**EXERCISE GOAL**.
Please print the full listing below exactly, but not the pictures in it.

======

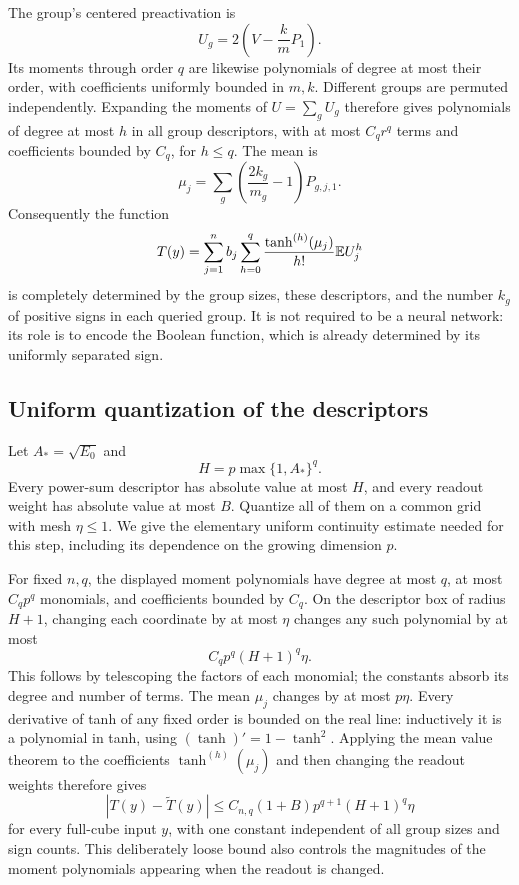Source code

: The group's centered preactivation is
\[
 U_g=2\left(V-\frac{k}{m}P_1\right).
\]
Its moments through order $q$ are likewise polynomials of degree at most their order, with coefficients uniformly bounded in $m,k$. Different groups are permuted independently. Expanding the moments of $U=\sum_gU_g$ therefore gives polynomials of degree at most $h$ in all group descriptors, with at most $C_q r^q$ terms and coefficients bounded by $C_q$, for $h\le q$. The mean is
\[
 \mu_j=\sum_g\left(\frac{2k_g}{m_g}-1\right)P_{g,j,1}.
\]
Consequently the function
\begin{equation}\label{eq:descriptor-predictor}
 T(y)=\sum_{j=1}^n b_j
       \sum_{h=0}^q\frac{\tanh^{(h)}(\mu_j)}{h!}\E U_j^h
\end{equation}
is completely determined by the group sizes, these descriptors, and the number $k_g$ of positive signs in each queried group. It is not required to be a neural network: its role is to encode the Boolean function, which is already determined by its uniformly separated sign.

\subsection{Uniform quantization of the descriptors}
Let $A_* =\sqrt{E_0}$ and
\[
 H=p\max\{1,A_*\}^q.
\]
Every power-sum descriptor has absolute value at most $H$, and every readout weight has absolute value at most $B$. Quantize all of them on a common grid with mesh $\eta\le1$. We give the elementary uniform continuity estimate needed for this step, including its dependence on the growing dimension $p$.

For fixed $n,q$, the displayed moment polynomials have degree at most $q$, at most $C_qp^q$ monomials, and coefficients bounded by $C_q$. On the descriptor box of radius $H+1$, changing each coordinate by at most $\eta$ changes any such polynomial by at most
\[
 C_q p^q (H+1)^q\eta.
\]
This follows by telescoping the factors of each monomial; the constants absorb its degree and number of terms. The mean $\mu_j$ changes by at most $p\eta$. Every derivative of tanh of any fixed order is bounded on the real line: inductively it is a polynomial in tanh, using $(\tanh)'=1-\tanh^2$. Applying the mean value theorem to the coefficients $\tanh^{(h)}(\mu_j)$ and then changing the readout weights therefore gives
\begin{equation}\label{eq:descriptor-lipschitz}
 |T(y)-\widetilde T(y)|
 \le C_{n,q}(1+B)p^{q+1}(H+1)^q\eta
\end{equation}
for every full-cube input $y$, with one constant independent of all group sizes and sign counts. This deliberately loose bound also controls the magnitudes of the moment polynomials appearing when the readout is changed.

======

**RESPONSE AREA**.
Source code

: The group's centered preactivation is
\[
 U_g=2\left(V-\frac{k}{m}P_1\right).
\]
Its moments through order $q$ are likewise polynomials of degree at most their order, with coefficients uniformly bounded in $m,k$. Different groups are permuted independently. Expanding the moments of $U=\sum_gU_g$ therefore gives polynomials of degree at most $h$ in all group descriptors, with at most $C_q r^q$ terms and coefficients bounded by $C_q$, for $h\le q$. The mean is
\[
 \mu_j=\sum_g\left(\frac{2k_g}{m_g}-1\right)P_{g,j,1}.
\]
Consequently the function
\begin{equation}\label{eq:descriptor-predictor}
 T(y)=\sum_{j=1}^n b_j
       \sum_{h=0}^q\frac{\tanh^{(h)}(\mu_j)}{h!}\E U_j^h
\end{equation}
is completely determined by the group sizes, these descriptors, and the number $k_g$ of positive signs in each queried group. It is not required to be a neural network: its role is to encode the Boolean function, which is already determined by its uniformly separated sign.

\subsection{Uniform quantization of the descriptors}
Let $A_* =\sqrt{E_0}$ and
\[
 H=p\max\{1,A_*\}^q.
\]
Every power-sum descriptor has absolute value at most $H$, and every readout weight has absolute value at most $B$. Quantize all of them on a common grid with mesh $\eta\le1$. We give the elementary uniform continuity estimate needed for this step, including its dependence on the growing dimension $p$.

For fixed $n,q$, the displayed moment polynomials have degree at most $q$, at most $C_qp^q$ monomials, and coefficients bounded by $C_q$. On the descriptor box of radius $H+1$, changing each coordinate by at most $\eta$ changes any such polynomial by at most
\[
 C_q p^q (H+1)^q\eta.
\]
This follows by telescoping the factors of each monomial; the constants absorb its degree and number of terms. The mean $\mu_j$ changes by at most $p\eta$. Every derivative of tanh of any fixed order is bounded on the real line: inductively it is a polynomial in tanh, using $(\tanh)'=1-\tanh^2$. Applying the mean value theorem to the coefficients $\tanh^{(h)}(\mu_j)$ and then changing the readout weights therefore gives
\begin{equation}\label{eq:descriptor-lipschitz}
 |T(y)-\widetilde T(y)|
 \le C_{n,q}(1+B)p^{q+1}(H+1)^q\eta
\end{equation}
for every full-cube input $y$, with one constant independent of all group sizes and sign counts. This deliberately loose bound also controls the magnitudes of the moment polynomials appearing when the readout is changed.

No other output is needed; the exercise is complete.